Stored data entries
# # # #

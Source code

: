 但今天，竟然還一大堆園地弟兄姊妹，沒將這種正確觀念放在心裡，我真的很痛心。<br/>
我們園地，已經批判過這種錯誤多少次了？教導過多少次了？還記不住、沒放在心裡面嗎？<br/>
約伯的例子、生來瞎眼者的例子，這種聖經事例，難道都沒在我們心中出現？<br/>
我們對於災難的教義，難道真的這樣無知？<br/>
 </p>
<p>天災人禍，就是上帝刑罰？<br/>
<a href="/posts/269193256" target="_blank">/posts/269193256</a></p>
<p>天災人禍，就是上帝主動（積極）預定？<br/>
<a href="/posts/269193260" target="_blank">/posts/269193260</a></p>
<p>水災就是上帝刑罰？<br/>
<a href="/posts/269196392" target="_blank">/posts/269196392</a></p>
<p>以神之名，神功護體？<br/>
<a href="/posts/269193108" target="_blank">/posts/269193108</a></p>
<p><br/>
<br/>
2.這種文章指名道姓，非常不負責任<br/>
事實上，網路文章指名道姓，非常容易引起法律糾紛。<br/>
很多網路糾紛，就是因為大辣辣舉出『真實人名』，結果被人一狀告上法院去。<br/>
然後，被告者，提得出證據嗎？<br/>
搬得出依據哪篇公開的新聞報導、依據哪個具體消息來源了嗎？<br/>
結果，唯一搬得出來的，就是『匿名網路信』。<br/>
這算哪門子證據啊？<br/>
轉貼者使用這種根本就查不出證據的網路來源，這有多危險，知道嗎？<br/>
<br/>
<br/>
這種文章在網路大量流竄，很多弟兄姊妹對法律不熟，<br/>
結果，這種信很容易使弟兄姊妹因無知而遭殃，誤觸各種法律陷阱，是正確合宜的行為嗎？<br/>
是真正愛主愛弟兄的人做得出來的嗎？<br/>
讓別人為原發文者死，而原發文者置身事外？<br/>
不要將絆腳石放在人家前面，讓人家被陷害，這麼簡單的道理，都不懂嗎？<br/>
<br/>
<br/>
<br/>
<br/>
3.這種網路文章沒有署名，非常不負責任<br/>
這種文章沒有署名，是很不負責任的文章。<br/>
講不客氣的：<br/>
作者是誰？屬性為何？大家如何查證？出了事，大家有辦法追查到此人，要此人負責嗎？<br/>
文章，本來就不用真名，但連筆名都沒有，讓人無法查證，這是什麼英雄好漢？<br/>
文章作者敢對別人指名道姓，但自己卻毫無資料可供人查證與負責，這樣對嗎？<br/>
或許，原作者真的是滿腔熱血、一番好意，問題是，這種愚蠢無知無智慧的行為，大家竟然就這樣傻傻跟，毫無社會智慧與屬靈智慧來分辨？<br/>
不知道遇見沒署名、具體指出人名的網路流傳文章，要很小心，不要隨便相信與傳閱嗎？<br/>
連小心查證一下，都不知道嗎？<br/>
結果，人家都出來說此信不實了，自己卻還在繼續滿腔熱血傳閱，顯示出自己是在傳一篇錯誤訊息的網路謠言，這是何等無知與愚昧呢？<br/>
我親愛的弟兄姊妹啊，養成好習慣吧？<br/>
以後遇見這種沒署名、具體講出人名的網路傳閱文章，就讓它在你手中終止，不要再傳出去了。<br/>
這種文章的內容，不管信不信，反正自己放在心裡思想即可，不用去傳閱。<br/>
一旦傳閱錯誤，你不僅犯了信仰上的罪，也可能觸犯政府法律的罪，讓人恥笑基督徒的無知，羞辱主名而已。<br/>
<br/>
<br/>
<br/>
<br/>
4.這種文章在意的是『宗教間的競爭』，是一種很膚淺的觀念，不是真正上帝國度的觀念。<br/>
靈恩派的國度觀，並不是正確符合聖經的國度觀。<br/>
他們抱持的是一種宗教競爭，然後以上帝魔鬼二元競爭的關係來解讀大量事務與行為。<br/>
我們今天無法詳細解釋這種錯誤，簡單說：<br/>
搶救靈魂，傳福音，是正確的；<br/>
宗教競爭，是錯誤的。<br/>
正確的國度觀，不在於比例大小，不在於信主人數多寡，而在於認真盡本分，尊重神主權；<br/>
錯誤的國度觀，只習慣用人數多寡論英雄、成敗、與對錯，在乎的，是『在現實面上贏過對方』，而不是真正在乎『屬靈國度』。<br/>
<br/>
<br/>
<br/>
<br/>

# # # #

PROBLEM
Exact reproduction is required. Give the lines of the data from its first line through the line containing "文章，本來就不用真名，但連筆名都沒有，讓人無法查證，這是什麼英雄好漢？<br/>", and no others.

RESULT OF THE EXERCISE
Source code

: 但今天，竟然還一大堆園地弟兄姊妹，沒將這種正確觀念放在心裡，我真的很痛心。<br/>
我們園地，已經批判過這種錯誤多少次了？教導過多少次了？還記不住、沒放在心裡面嗎？<br/>
約伯的例子、生來瞎眼者的例子，這種聖經事例，難道都沒在我們心中出現？<br/>
我們對於災難的教義，難道真的這樣無知？<br/>
 </p>
<p>天災人禍，就是上帝刑罰？<br/>
<a href="/posts/269193256" target="_blank">/posts/269193256</a></p>
<p>天災人禍，就是上帝主動（積極）預定？<br/>
<a href="/posts/269193260" target="_blank">/posts/269193260</a></p>
<p>水災就是上帝刑罰？<br/>
<a href="/posts/269196392" target="_blank">/posts/269196392</a></p>
<p>以神之名，神功護體？<br/>
<a href="/posts/269193108" target="_blank">/posts/269193108</a></p>
<p><br/>
<br/>
2.這種文章指名道姓，非常不負責任<br/>
事實上，網路文章指名道姓，非常容易引起法律糾紛。<br/>
很多網路糾紛，就是因為大辣辣舉出『真實人名』，結果被人一狀告上法院去。<br/>
然後，被告者，提得出證據嗎？<br/>
搬得出依據哪篇公開的新聞報導、依據哪個具體消息來源了嗎？<br/>
結果，唯一搬得出來的，就是『匿名網路信』。<br/>
這算哪門子證據啊？<br/>
轉貼者使用這種根本就查不出證據的網路來源，這有多危險，知道嗎？<br/>
<br/>
<br/>
這種文章在網路大量流竄，很多弟兄姊妹對法律不熟，<br/>
結果，這種信很容易使弟兄姊妹因無知而遭殃，誤觸各種法律陷阱，是正確合宜的行為嗎？<br/>
是真正愛主愛弟兄的人做得出來的嗎？<br/>
讓別人為原發文者死，而原發文者置身事外？<br/>
不要將絆腳石放在人家前面，讓人家被陷害，這麼簡單的道理，都不懂嗎？<br/>
<br/>
<br/>
<br/>
<br/>
3.這種網路文章沒有署名，非常不負責任<br/>
這種文章沒有署名，是很不負責任的文章。<br/>
講不客氣的：<br/>
作者是誰？屬性為何？大家如何查證？出了事，大家有辦法追查到此人，要此人負責嗎？<br/>
文章，本來就不用真名，但連筆名都沒有，讓人無法查證，這是什麼英雄好漢？<br/>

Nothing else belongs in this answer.